Maximum Product of the Length of Two Palindromic Subsequences

Maximum Product of the Length of Two Palindromic Subsequences

1. What is this problem about?

The Maximum Product of the Length of Two Palindromic Subsequences interview question is a challenging string manipulation problem. You are given a string s, and you need to find two disjoint (non-overlapping) subsequences that are both palindromes. You want to maximize the product of their lengths.

A subsequence is formed by deleting zero or more characters from the original string without changing the relative order of the remaining characters. "Disjoint" means each character in the original string can be used in at most one of the two subsequences.

2. Why is this asked in interviews?

This Maximum Product of the Length of Two Palindromic Subsequences coding problem is asked by companies like Ascend to test a candidate's mastery of bitmasks and exhaustive search.

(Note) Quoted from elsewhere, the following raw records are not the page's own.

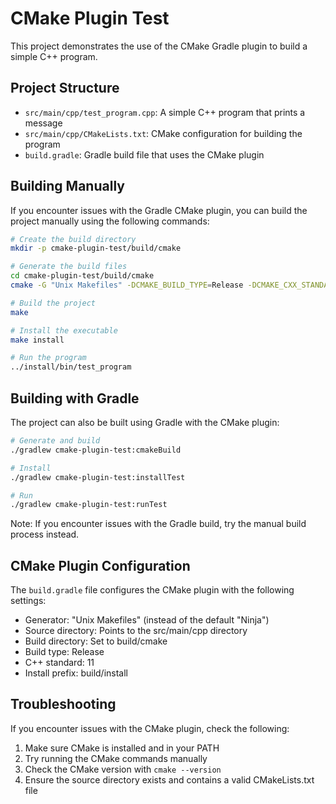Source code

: # CMake Plugin Test

This project demonstrates the use of the CMake Gradle plugin to build a simple C++ program.

## Project Structure

- `src/main/cpp/test_program.cpp`: A simple C++ program that prints a message
- `src/main/cpp/CMakeLists.txt`: CMake configuration for building the program
- `build.gradle`: Gradle build file that uses the CMake plugin

## Building Manually

If you encounter issues with the Gradle CMake plugin, you can build the project manually using the following commands:

```bash
# Create the build directory
mkdir -p cmake-plugin-test/build/cmake

# Generate the build files
cd cmake-plugin-test/build/cmake
cmake -G "Unix Makefiles" -DCMAKE_BUILD_TYPE=Release -DCMAKE_CXX_STANDARD=11 -DCMAKE_INSTALL_PREFIX=../install ../../src/main/cpp

# Build the project
make

# Install the executable
make install

# Run the program
../install/bin/test_program
```

## Building with Gradle

The project can also be built using Gradle with the CMake plugin:

```bash
# Generate and build
./gradlew cmake-plugin-test:cmakeBuild

# Install
./gradlew cmake-plugin-test:installTest

# Run
./gradlew cmake-plugin-test:runTest
```

Note: If you encounter issues with the Gradle build, try the manual build process instead.

## CMake Plugin Configuration

The `build.gradle` file configures the CMake plugin with the following settings:

- Generator: "Unix Makefiles" (instead of the default "Ninja")
- Source directory: Points to the src/main/cpp directory
- Build directory: Set to build/cmake
- Build type: Release
- C++ standard: 11
- Install prefix: build/install

## Troubleshooting

If you encounter issues with the CMake plugin, check the following:

1. Make sure CMake is installed and in your PATH
2. Try running the CMake commands manually
3. Check the CMake version with `cmake --version`
4. Ensure the source directory exists and contains a valid CMakeLists.txt file
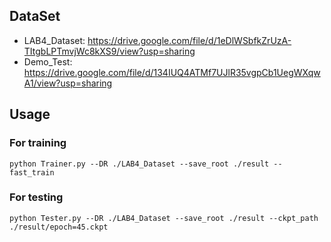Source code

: ## DataSet

- LAB4_Dataset: https://drive.google.com/file/d/1eDlWSbfkZrUzA-TItgbLPTmvjWc8kXS9/view?usp=sharing
- Demo_Test: https://drive.google.com/file/d/134IUQ4ATMf7UJlR35vgpCb1UegWXqwA1/view?usp=sharing
## Usage

### For training
```
python Trainer.py --DR ./LAB4_Dataset --save_root ./result --fast_train
```
### For testing
```
python Tester.py --DR ./LAB4_Dataset --save_root ./result --ckpt_path ./result/epoch=45.ckpt
```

Since the string length is typically small (e.g., up to 12 or 15), the problem encourages using bitmasks to represent every possible subsequence. It evaluates your ability to combine bitwise operations with palindrome checks and optimization logic.

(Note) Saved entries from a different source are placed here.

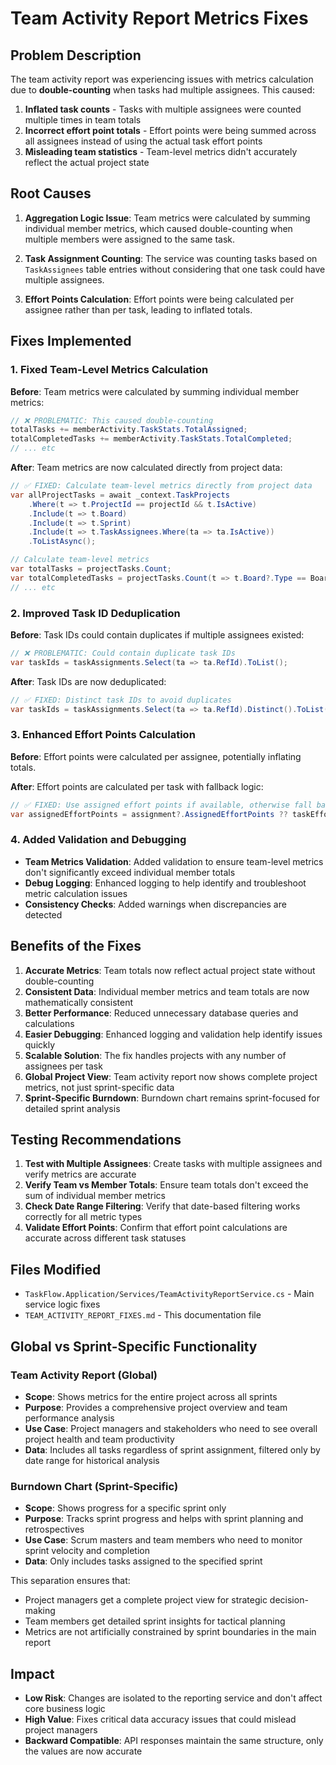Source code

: # Team Activity Report Metrics Fixes

## Problem Description

The team activity report was experiencing issues with metrics calculation due to **double-counting** when tasks had multiple assignees. This caused:

1. **Inflated task counts** - Tasks with multiple assignees were counted multiple times in team totals
2. **Incorrect effort point totals** - Effort points were being summed across all assignees instead of using the actual task effort points
3. **Misleading team statistics** - Team-level metrics didn't accurately reflect the actual project state

## Root Causes

1. **Aggregation Logic Issue**: Team metrics were calculated by summing individual member metrics, which caused double-counting when multiple members were assigned to the same task.

2. **Task Assignment Counting**: The service was counting tasks based on `TaskAssignees` table entries without considering that one task could have multiple assignees.

3. **Effort Points Calculation**: Effort points were being calculated per assignee rather than per task, leading to inflated totals.

## Fixes Implemented

### 1. Fixed Team-Level Metrics Calculation

**Before**: Team metrics were calculated by summing individual member metrics:
```csharp
// ❌ PROBLEMATIC: This caused double-counting
totalTasks += memberActivity.TaskStats.TotalAssigned;
totalCompletedTasks += memberActivity.TaskStats.TotalCompleted;
// ... etc
```

**After**: Team metrics are now calculated directly from project data:
```csharp
// ✅ FIXED: Calculate team-level metrics directly from project data
var allProjectTasks = await _context.TaskProjects
    .Where(t => t.ProjectId == projectId && t.IsActive)
    .Include(t => t.Board)
    .Include(t => t.Sprint)
    .Include(t => t.TaskAssignees.Where(ta => ta.IsActive))
    .ToListAsync();

// Calculate team-level metrics
var totalTasks = projectTasks.Count;
var totalCompletedTasks = projectTasks.Count(t => t.Board?.Type == BoardType.Done);
// ... etc
```

### 2. Improved Task ID Deduplication

**Before**: Task IDs could contain duplicates if multiple assignees existed:
```csharp
// ❌ PROBLEMATIC: Could contain duplicate task IDs
var taskIds = taskAssignments.Select(ta => ta.RefId).ToList();
```

**After**: Task IDs are now deduplicated:
```csharp
// ✅ FIXED: Distinct task IDs to avoid duplicates
var taskIds = taskAssignments.Select(ta => ta.RefId).Distinct().ToList();
```

### 3. Enhanced Effort Points Calculation

**Before**: Effort points were calculated per assignee, potentially inflating totals.

**After**: Effort points are calculated per task with fallback logic:
```csharp
// ✅ FIXED: Use assigned effort points if available, otherwise fall back to task effort points
var assignedEffortPoints = assignment?.AssignedEffortPoints ?? taskEffortPoints;
```

### 4. Added Validation and Debugging

- **Team Metrics Validation**: Added validation to ensure team-level metrics don't significantly exceed individual member totals
- **Debug Logging**: Enhanced logging to help identify and troubleshoot metric calculation issues
- **Consistency Checks**: Added warnings when discrepancies are detected

## Benefits of the Fixes

1. **Accurate Metrics**: Team totals now reflect actual project state without double-counting
2. **Consistent Data**: Individual member metrics and team totals are now mathematically consistent
3. **Better Performance**: Reduced unnecessary database queries and calculations
4. **Easier Debugging**: Enhanced logging and validation help identify issues quickly
5. **Scalable Solution**: The fix handles projects with any number of assignees per task
6. **Global Project View**: Team activity report now shows complete project metrics, not just sprint-specific data
7. **Sprint-Specific Burndown**: Burndown chart remains sprint-focused for detailed sprint analysis

## Testing Recommendations

1. **Test with Multiple Assignees**: Create tasks with multiple assignees and verify metrics are accurate
2. **Verify Team vs Member Totals**: Ensure team totals don't exceed the sum of individual member metrics
3. **Check Date Range Filtering**: Verify that date-based filtering works correctly for all metric types
4. **Validate Effort Points**: Confirm that effort point calculations are accurate across different task statuses

## Files Modified

- `TaskFlow.Application/Services/TeamActivityReportService.cs` - Main service logic fixes
- `TEAM_ACTIVITY_REPORT_FIXES.md` - This documentation file

## Global vs Sprint-Specific Functionality

### Team Activity Report (Global)
- **Scope**: Shows metrics for the entire project across all sprints
- **Purpose**: Provides a comprehensive project overview and team performance analysis
- **Use Case**: Project managers and stakeholders who need to see overall project health and team productivity
- **Data**: Includes all tasks regardless of sprint assignment, filtered only by date range for historical analysis

### Burndown Chart (Sprint-Specific)
- **Scope**: Shows progress for a specific sprint only
- **Purpose**: Tracks sprint progress and helps with sprint planning and retrospectives
- **Use Case**: Scrum masters and team members who need to monitor sprint velocity and completion
- **Data**: Only includes tasks assigned to the specified sprint

This separation ensures that:
- Project managers get a complete project view for strategic decision-making
- Team members get detailed sprint insights for tactical planning
- Metrics are not artificially constrained by sprint boundaries in the main report

## Impact

- **Low Risk**: Changes are isolated to the reporting service and don't affect core business logic
- **High Value**: Fixes critical data accuracy issues that could mislead project managers
- **Backward Compatible**: API responses maintain the same structure, only the values are now accurate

3. Algorithmic pattern used

The Bitmask, Backtracking, String, Bit Manipulation, Dynamic Programming interview pattern is perfectly suited here.

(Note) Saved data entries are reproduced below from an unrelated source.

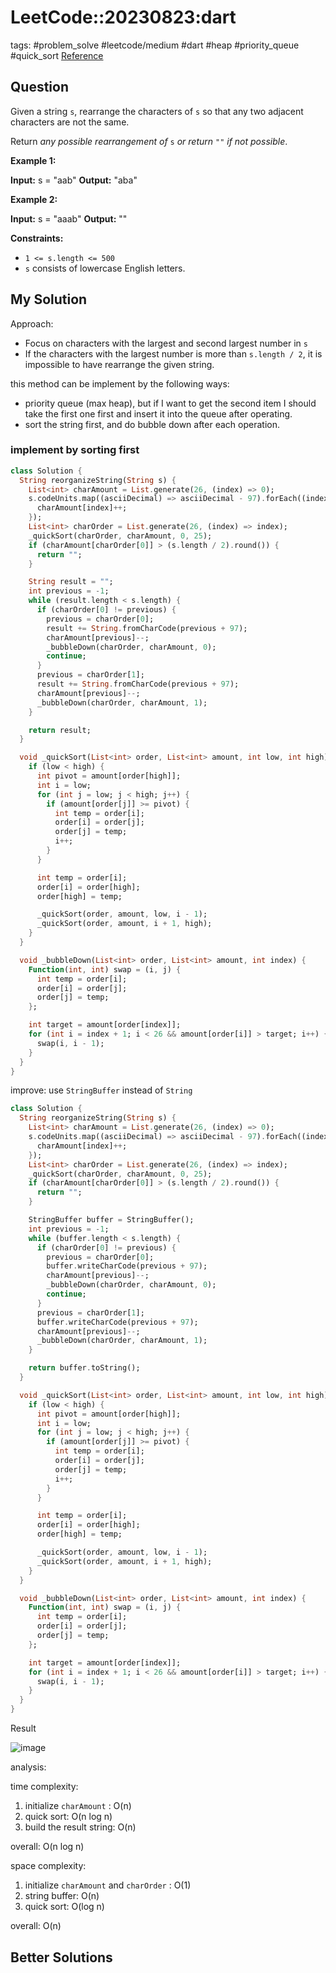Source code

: # LeetCode::20230823:dart

tags: #problem_solve #leetcode/medium #dart #heap #priority_queue #quick_sort
[Reference](https://leetcode.com/problems/reorganize-string/)

## Question

Given a string `s`, rearrange the characters of `s` so that any two adjacent characters are not the same.

Return _any possible rearrangement of_ `s` _or return_ `""` _if not possible_.

**Example 1:**

**Input:** s = "aab"
**Output:** "aba"

**Example 2:**

**Input:** s = "aaab"
**Output:** ""

**Constraints:**

- `1 <= s.length <= 500`
- `s` consists of lowercase English letters.

## My Solution

Approach:

- Focus on characters with the largest and second largest number in `s`
- If the characters with the largest number is more than `s.length / 2`, it is impossible to have rearrange the given string.

this method can be implement by the following ways:

- priority queue (max heap), but if I want to get the second item I should take the first one first and insert it into the queue after operating.
- sort the string first, and do bubble down after each operation.

### implement by sorting first

```dart
class Solution {
  String reorganizeString(String s) {
    List<int> charAmount = List.generate(26, (index) => 0);
    s.codeUnits.map((asciiDecimal) => asciiDecimal - 97).forEach((index) {
      charAmount[index]++;
    });
    List<int> charOrder = List.generate(26, (index) => index);
    _quickSort(charOrder, charAmount, 0, 25);
    if (charAmount[charOrder[0]] > (s.length / 2).round()) {
      return "";
    }

    String result = "";
    int previous = -1;
    while (result.length < s.length) {
      if (charOrder[0] != previous) {
        previous = charOrder[0];
        result += String.fromCharCode(previous + 97);
        charAmount[previous]--;
        _bubbleDown(charOrder, charAmount, 0);
        continue;
      }
      previous = charOrder[1];
      result += String.fromCharCode(previous + 97);
      charAmount[previous]--;
      _bubbleDown(charOrder, charAmount, 1);
    }

    return result;
  }

  void _quickSort(List<int> order, List<int> amount, int low, int high) {
    if (low < high) {
      int pivot = amount[order[high]];
      int i = low;
      for (int j = low; j < high; j++) {
        if (amount[order[j]] >= pivot) {
          int temp = order[i];
          order[i] = order[j];
          order[j] = temp;
          i++;
        }
      }

      int temp = order[i];
      order[i] = order[high];
      order[high] = temp;

      _quickSort(order, amount, low, i - 1);
      _quickSort(order, amount, i + 1, high);
    }
  }

  void _bubbleDown(List<int> order, List<int> amount, int index) {
    Function(int, int) swap = (i, j) {
      int temp = order[i];
      order[i] = order[j];
      order[j] = temp;
    };

    int target = amount[order[index]];
    for (int i = index + 1; i < 26 && amount[order[i]] > target; i++) {
      swap(i, i - 1);
    }
  }
}
```

improve: use `StringBuffer` instead of `String`

```dart
class Solution {
  String reorganizeString(String s) {
    List<int> charAmount = List.generate(26, (index) => 0);
    s.codeUnits.map((asciiDecimal) => asciiDecimal - 97).forEach((index) {
      charAmount[index]++;
    });
    List<int> charOrder = List.generate(26, (index) => index);
    _quickSort(charOrder, charAmount, 0, 25);
    if (charAmount[charOrder[0]] > (s.length / 2).round()) {
      return "";
    }

    StringBuffer buffer = StringBuffer();
    int previous = -1;
    while (buffer.length < s.length) {
      if (charOrder[0] != previous) {
        previous = charOrder[0];
        buffer.writeCharCode(previous + 97);
        charAmount[previous]--;
        _bubbleDown(charOrder, charAmount, 0);
        continue;
      }
      previous = charOrder[1];
      buffer.writeCharCode(previous + 97);
      charAmount[previous]--;
      _bubbleDown(charOrder, charAmount, 1);
    }

    return buffer.toString();
  }

  void _quickSort(List<int> order, List<int> amount, int low, int high) {
    if (low < high) {
      int pivot = amount[order[high]];
      int i = low;
      for (int j = low; j < high; j++) {
        if (amount[order[j]] >= pivot) {
          int temp = order[i];
          order[i] = order[j];
          order[j] = temp;
          i++;
        }
      }

      int temp = order[i];
      order[i] = order[high];
      order[high] = temp;

      _quickSort(order, amount, low, i - 1);
      _quickSort(order, amount, i + 1, high);
    }
  }

  void _bubbleDown(List<int> order, List<int> amount, int index) {
    Function(int, int) swap = (i, j) {
      int temp = order[i];
      order[i] = order[j];
      order[j] = temp;
    };

    int target = amount[order[index]];
    for (int i = index + 1; i < 26 && amount[order[i]] > target; i++) {
      swap(i, i - 1);
    }
  }
}
```

Result

![image](https://i.imgur.com/lsFr9NC.png)

analysis:

time complexity:

1. initialize `charAmount` : O(n)
2. quick sort: O(n log n)
3. build the result string: O(n)

overall: O(n log n)

space complexity:

1. initialize `charAmount` and `charOrder` : O(1)
2. string buffer: O(n)
3. quick sort: O(log n)

overall: O(n)

## Better Solutions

1. Use a bitmask from 1 to $2^n - 1$ to represent all possible subsequences of the string.
2. For each mask, check if the corresponding characters form a palindrome.
3. If it's a palindrome, store the mask and its length.
4. Iterate through all pairs of palindromic masks. If (mask1 & mask2) == 0 (meaning they are disjoint), calculate length1 * length2.
5. Return the maximum product.

4. Example explanation

String: "accbc" Possible palindromic subsequences:

• Mask "10001" (a...c): length 2 (not palindrome)
• Mask "01100" (cc): length 2 (palindrome)
• Mask "00010" (b): length 1 (palindrome)
• Mask "01010" (cb): length 2 (not palindrome)
• Mask "01110" (cbc): length 3 (palindrome)

Pairs:

• "cc" (01100) and "b" (00010) are disjoint. Product = 2 * 1 = 2.
• "cc" (01100) and "a" (10000) are disjoint. Product = 2 * 1 = 2. Wait, a better one: "ccc" (01110) and "a" (10000). Product = 3 * 1 = 3.

5. Common mistakes candidates make

In the Maximum Product of the Length of Two Palindromic Subsequences coding problem, a common error is confusing "substrings" with "subsequences." Subsequences do not have to be contiguous. Another mistake is using a brute-force approach that is too slow, such as nested recursion without memoization. Candidates also often struggle with the bitmasking logic, specifically checking for the disjoint condition using the bitwise AND operator.

6. Interview preparation tip

Whenever the input size is very small (N <= 15), bitmasking should be your first consideration. It allows you to represent any subset of elements as an integer, making it easy to iterate and compare. Practice checking if a bitmask represents a palindrome and using the & operator to check for overlap.